— TASK TO CARRY OUT —
Go to the line containing "- Whether this event" in the records below and print it and every following line exactly, on through the line containing "- revoked contributor status", then stop.

DATA SUPPLIED: Begin

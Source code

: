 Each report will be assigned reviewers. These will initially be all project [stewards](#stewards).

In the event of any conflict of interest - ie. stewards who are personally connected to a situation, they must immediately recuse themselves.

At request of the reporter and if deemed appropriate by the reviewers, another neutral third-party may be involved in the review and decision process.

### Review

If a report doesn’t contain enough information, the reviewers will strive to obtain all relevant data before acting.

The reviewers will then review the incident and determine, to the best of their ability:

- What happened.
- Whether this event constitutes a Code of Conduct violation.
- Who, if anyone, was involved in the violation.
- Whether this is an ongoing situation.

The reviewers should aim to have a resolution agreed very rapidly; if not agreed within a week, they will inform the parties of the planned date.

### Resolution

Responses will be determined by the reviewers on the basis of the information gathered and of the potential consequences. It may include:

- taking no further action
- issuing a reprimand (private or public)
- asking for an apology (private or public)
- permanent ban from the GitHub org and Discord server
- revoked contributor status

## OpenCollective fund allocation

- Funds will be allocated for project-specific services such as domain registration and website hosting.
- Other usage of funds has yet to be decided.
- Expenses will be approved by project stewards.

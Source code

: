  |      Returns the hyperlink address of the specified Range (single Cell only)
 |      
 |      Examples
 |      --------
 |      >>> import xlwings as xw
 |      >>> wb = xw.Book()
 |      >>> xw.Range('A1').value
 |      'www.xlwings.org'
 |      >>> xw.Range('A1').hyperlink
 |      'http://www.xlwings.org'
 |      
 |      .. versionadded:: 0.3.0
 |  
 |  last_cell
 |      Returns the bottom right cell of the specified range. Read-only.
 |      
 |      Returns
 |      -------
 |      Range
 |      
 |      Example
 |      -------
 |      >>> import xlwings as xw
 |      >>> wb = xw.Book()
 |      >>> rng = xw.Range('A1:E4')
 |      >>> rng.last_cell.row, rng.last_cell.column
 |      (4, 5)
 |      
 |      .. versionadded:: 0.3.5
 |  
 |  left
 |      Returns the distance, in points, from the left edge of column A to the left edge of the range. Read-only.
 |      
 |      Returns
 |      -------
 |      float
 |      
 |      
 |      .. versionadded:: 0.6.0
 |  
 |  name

DATA SUPPLIED: End

— RESPONSE FOR THIS EXERCISE —
- Whether this event constitutes a Code of Conduct violation.
- Who, if anyone, was involved in the violation.
- Whether this is an ongoing situation.

The reviewers should aim to have a resolution agreed very rapidly; if not agreed within a week, they will inform the parties of the planned date.

### Resolution

Responses will be determined by the reviewers on the basis of the information gathered and of the potential consequences. It may include:

- taking no further action
- issuing a reprimand (private or public)
- asking for an apology (private or public)
- permanent ban from the GitHub org and Discord server
- revoked contributor status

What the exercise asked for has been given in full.